参照: 39 ドルで今日のトップ サイバー セキュリティ資格のトレーニングを受ける (TechRepublic Academy)

シングル サインオンのために Microsoft 365 にリンクする電子メール アカウントの資格情報は便利ですが、侵害されると、企業ネットワークへの侵入口が開かれる可能性があります。

組織がこうした種類のランサムウェア攻撃に対抗できるよう、バラクーダではいくつかのヒントを提供しています。

  • マクロを無効にする:特定の種類のマルウェアを防ぐには、電子メールで送信された Microsoft Office ファイルのマクロ スクリプトを無効にします。
  • ネットワークをセグメント化します。ネットワークがセグメント化されていることを確認すると、ランサムウェアの拡散が軽減され、攻撃が横方向に広がるのを防ぐことができます。

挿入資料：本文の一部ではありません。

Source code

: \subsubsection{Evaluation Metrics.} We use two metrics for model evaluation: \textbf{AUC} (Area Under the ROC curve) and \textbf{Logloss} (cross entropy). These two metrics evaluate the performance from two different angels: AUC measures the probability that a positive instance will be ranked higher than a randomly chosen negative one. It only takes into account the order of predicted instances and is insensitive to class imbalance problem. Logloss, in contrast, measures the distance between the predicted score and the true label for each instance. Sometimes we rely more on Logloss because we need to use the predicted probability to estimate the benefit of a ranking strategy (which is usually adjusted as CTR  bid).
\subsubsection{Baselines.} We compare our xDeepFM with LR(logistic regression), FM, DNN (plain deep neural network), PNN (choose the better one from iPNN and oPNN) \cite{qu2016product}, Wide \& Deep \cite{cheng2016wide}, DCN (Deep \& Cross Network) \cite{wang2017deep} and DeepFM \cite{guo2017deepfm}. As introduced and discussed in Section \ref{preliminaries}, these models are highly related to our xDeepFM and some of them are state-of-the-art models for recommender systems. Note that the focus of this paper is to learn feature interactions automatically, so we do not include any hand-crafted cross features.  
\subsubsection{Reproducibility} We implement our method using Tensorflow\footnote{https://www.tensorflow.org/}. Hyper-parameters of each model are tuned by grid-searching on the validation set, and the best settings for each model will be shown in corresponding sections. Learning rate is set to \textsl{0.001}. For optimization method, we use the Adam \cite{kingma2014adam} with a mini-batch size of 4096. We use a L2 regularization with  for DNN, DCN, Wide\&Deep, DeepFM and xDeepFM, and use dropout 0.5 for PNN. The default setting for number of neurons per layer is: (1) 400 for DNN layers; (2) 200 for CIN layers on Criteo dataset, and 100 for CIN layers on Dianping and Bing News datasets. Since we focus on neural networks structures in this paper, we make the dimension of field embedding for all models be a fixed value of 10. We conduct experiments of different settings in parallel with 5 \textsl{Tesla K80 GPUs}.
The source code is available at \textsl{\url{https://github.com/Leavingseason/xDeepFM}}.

  • 使用されていないアプリケーションや許可されていないアプリケーションを削除する:リモート デスクトップ プログラムやリモート監視プログラムに特に注意しながら、侵害に使用される可能性のある許可されていないソフトウェアを確認して削除します。

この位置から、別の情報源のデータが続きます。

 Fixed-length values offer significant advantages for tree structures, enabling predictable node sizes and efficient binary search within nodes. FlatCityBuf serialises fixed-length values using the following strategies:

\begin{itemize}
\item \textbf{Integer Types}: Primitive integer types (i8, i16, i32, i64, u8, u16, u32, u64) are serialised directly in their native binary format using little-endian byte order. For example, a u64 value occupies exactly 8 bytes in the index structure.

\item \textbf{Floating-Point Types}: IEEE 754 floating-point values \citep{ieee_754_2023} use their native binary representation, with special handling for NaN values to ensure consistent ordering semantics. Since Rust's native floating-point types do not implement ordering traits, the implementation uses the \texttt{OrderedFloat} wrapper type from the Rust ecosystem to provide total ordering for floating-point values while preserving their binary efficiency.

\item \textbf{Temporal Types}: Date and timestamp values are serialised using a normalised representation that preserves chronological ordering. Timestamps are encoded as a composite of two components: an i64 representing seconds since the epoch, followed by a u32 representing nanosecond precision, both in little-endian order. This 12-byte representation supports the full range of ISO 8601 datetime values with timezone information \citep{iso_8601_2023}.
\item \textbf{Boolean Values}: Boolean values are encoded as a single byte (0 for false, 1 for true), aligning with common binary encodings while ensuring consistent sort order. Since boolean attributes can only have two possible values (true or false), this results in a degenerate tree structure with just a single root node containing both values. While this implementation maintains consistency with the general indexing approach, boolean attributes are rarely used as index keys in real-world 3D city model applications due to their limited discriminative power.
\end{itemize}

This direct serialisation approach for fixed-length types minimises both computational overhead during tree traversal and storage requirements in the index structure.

  • Web アプリケーションと API 保護サービスの強化:ハッカーや悪意のあるボットから Web アプリケーションを守るには、分散型サービス拒否 (DDoS) 攻撃を防ぐサービスを含む適切な保護サービスを有効にしてください。
  • バックアップに使用される資格情報とアクセス制御を確認する:オフラインおよびクラウドベースのバックアップのアカウント資格情報は、通常のシステムのものと異なる必要があります。